A/N: Thanks for all the great reviews! Now, by popular demand, Jane and Lisbon together again—at least for now. Hope you like this chapter. A little more angst, I'm afraid.

Chapter 4

She was waiting for him back in his apartment, and it tugged at his heart to know that she'd used the key he'd given her earlier in the week. He tried to ignore the brief flash of pain at the thought that someone was waiting for him at home again, and while it couldn't be his wife, he was still a little overwhelmed that it was Lisbon.

She sat on his couch in the living room, and he immediately assessed that she'd just been sitting there awhile, deep in thought. He avoided her eyes at first as he shut the door behind him and walked into the small kitchen, but he would have wagered she'd been crying a little. He was a coward not to look at her, so he covered it up by putting on the teakettle.

"Tea?" he asked. And for once, there wasn't the double entendre that always came with that question now.

"Please," she said, her voice slightly hoarse. She cleared her throat and resumed staring at the shaded window.

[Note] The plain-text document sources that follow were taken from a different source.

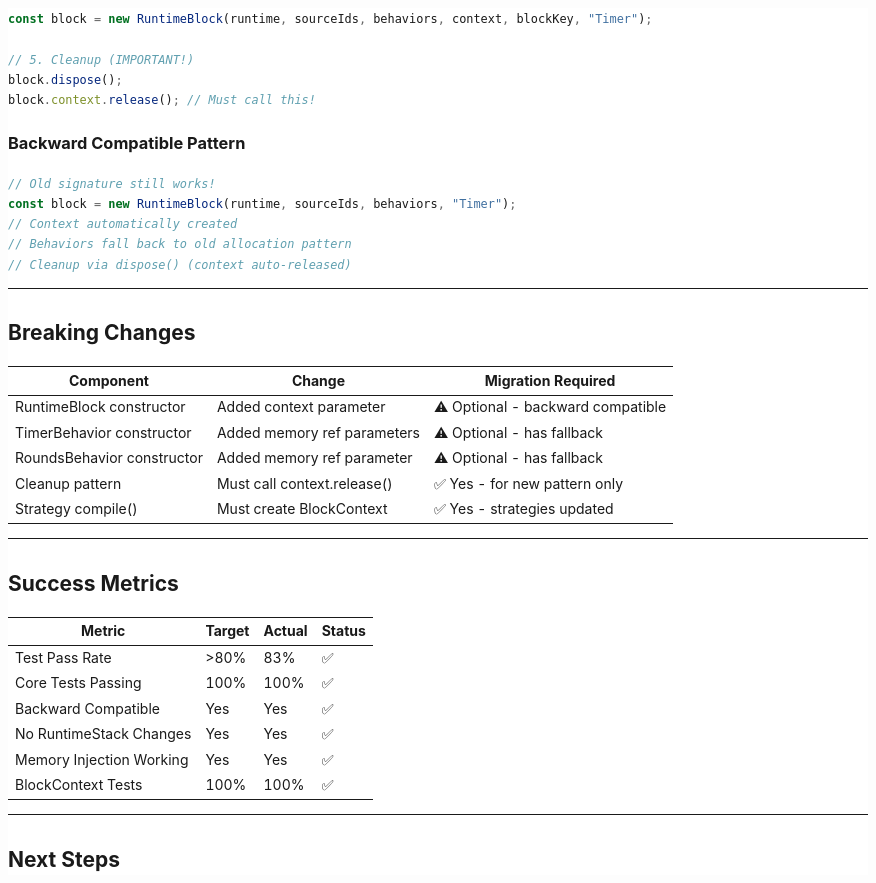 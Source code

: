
 ```typescript
const block = new RuntimeBlock(runtime, sourceIds, behaviors, context, blockKey, "Timer");

// 5. Cleanup (IMPORTANT!)
block.dispose();
block.context.release(); // Must call this!
```

### Backward Compatible Pattern
```typescript
// Old signature still works!
const block = new RuntimeBlock(runtime, sourceIds, behaviors, "Timer");
// Context automatically created
// Behaviors fall back to old allocation pattern
// Cleanup via dispose() (context auto-released)
```

---

## Breaking Changes

| Component | Change | Migration Required |
|-----------|--------|-------------------|
| RuntimeBlock constructor | Added context parameter | ⚠️ Optional - backward compatible |
| TimerBehavior constructor | Added memory ref parameters | ⚠️ Optional - has fallback |
| RoundsBehavior constructor | Added memory ref parameter | ⚠️ Optional - has fallback |
| Cleanup pattern | Must call context.release() | ✅ Yes - for new pattern only |
| Strategy compile() | Must create BlockContext | ✅ Yes - strategies updated |

---

## Success Metrics

| Metric | Target | Actual | Status |
|--------|--------|--------|--------|
| Test Pass Rate | >80% | 83% | ✅ |
| Core Tests Passing | 100% | 100% | ✅ |
| Backward Compatible | Yes | Yes | ✅ |
| No RuntimeStack Changes | Yes | Yes | ✅ |
| Memory Injection Working | Yes | Yes | ✅ |
| BlockContext Tests | 100% | 100% | ✅ |

---

## Next Steps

He went through the motions of getting out two cups, two saucers, two teabags, two spoons. The silence was deafening, fraught with tension, uncertainty, and fear. Before the water had even boiled, however, Lisbon spoke.

"Where have you been?" she asked. Her tone wasn't accusatory; she really wanted to know.

"I had lunch with LaRoche." He grinned with sudden, inappropriate humor. "That could be a cooking show: Lunch with LaRoche."

"What did he say?" She wasn't amused; definitely not a good sign.

He sighed and looked at the back of her dark head as she remained facing away from him. "He naturally asked about the gun. I told him where I'd gotten it. He gave it back to me and didn't seem too concerned about it. You must have smoothed the way for me."

"Good. I told him I'd already known about it. I—"
"You what?" Jane turned off the whistling teakettle and came out of the kitchen, furious for the second time that day.

"I told him we'd talked about it when you'd first gotten it. He seemed to buy it, and it was a good way to cover your ass. But please, try to reign in your gratitude," she finished sarcastically.

"Dammit, Teresa, you shouldn't have lied for me. Never lie for me. That's why I keep my questionable actions hidden from you—I don't want you in that position, risking your job for me. No wonder that bastard smiled at me. He caught us in a lie!"

"What?" she looked stricken, her face pale.

"I left your name out of it completely, even when he asked me directly if you knew. Shit. I can't believe I didn't catch what he was doing." He laughed humorlessly. "I told him the truth too…well, at least about the gun."

"It's not like I haven't lied for you before, you know, covered for you after one of your stupid schemes. I didn't see a reason to start now."

He ran both hands through his hair, closing his eyes as he sighed. "I've never asked you to lie for me."

She barked out a surprised laugh. "You want to rethink that statement?"

"Okay, I don't like it when you do, when it gets you in trouble or endangers your job. I always want to protect you from that."

Her expression suddenly softened and she rose, walking over to him in an almost sultry way, her eyes upon him. He couldn't prevent the jolt to his heart as she approached him, eyes all smoky and enthralling. She stopped a hair's breadth from him where he stood in the entryway.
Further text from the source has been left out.